Solve Nested Square Roots: Simplifying √(√625) Step by Step

Q: Why can't I just take the fourth root of 625?

Great observation! While $ \sqrt{\sqrt{625}} = \sqrt[4]{625} $ mathematically, it's much easier to work step by step. Finding $ \sqrt{625} = 25 $ first is simpler than calculating $ \sqrt[4]{625} $ directly.

Q: How do I recognize that 625 is a perfect square?

Look for patterns! Since 625 ends in 25, try squares ending in 5: $ 15^2 = 225 $ (too small), $ 25^2 = 625 $ (perfect!). Practice with common perfect squares to build recognition.

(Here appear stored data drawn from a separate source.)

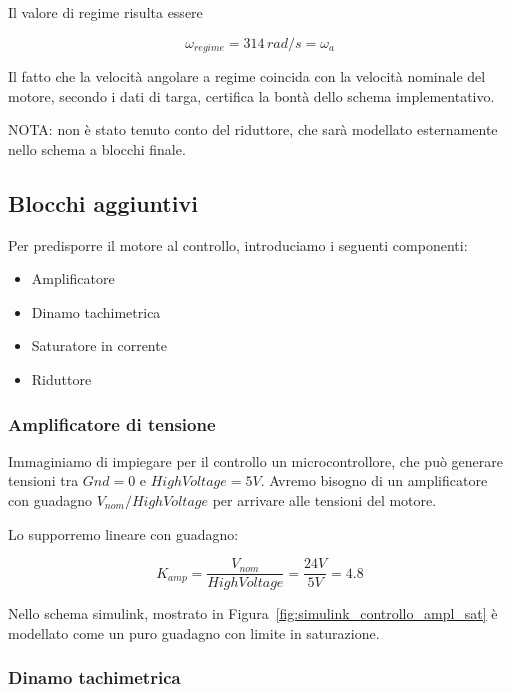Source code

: \documentclass[a4paper,12pt]{article}
\begin{document}
\vspace{0.5cm}

Il valore di regime risulta essere 

\[
    \omega_{regime}= 314\,rad/s=\omega_a
\]
\vspace{0.3cm}

Il fatto che la velocità angolare a regime coincida con la velocità nominale del motore, secondo i dati di targa, certifica la bontà dello schema implementativo.

NOTA: non è stato tenuto conto del riduttore, che sarà modellato esternamente nello schema a blocchi finale.


\subsection{Blocchi aggiuntivi}


Per predisporre il motore al controllo, introduciamo i seguenti componenti:

\begin{itemize}
    \item Amplificatore
    \item Dinamo tachimetrica
    \item Saturatore in corrente
    \item Riduttore
\end{itemize}

\subsubsection{Amplificatore di tensione}

Immaginiamo di impiegare per il controllo un microcontrollore, che può generare tensioni tra $Gnd = 0$ e $HighVoltage = 5V$. Avremo bisogno di un amplificatore con guadagno $V_{nom}/HighVoltage$ per arrivare alle tensioni del motore.

Lo supporremo lineare con guadagno:

\vspace{0.3cm}

\[
    K_{amp} = \frac{V_{nom}}{HighVoltage} = \frac{24V}{5V}=4.8
\]


\vspace{0.5cm}

Nello schema simulink, mostrato in Figura~\ref{fig:simulink_controllo_ampl_sat} è modellato come un puro guadagno con limite in saturazione.


\subsubsection{Dinamo tachimetrica}
\end{document}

Q: What if the inner number isn't a perfect square?

You'd leave it in radical form! For example, $ \sqrt{\sqrt{50}} = \sqrt{5\sqrt{2}} $. But problems like this usually use perfect squares to keep answers clean and simple.

Q: Can I use a calculator for this?

You can, but recognizing perfect squares mentally is faster! Knowing that $ 25^2 = 625 $ and $ 5^2 = 25 $ lets you solve $ \sqrt{\sqrt{625}} $ in seconds without technology.

Q: Why do we work from inside to outside?

Mathematical operations have a natural order! Just like parentheses in arithmetic, nested radicals must be evaluated from the innermost first. This ensures you get the correct result every time.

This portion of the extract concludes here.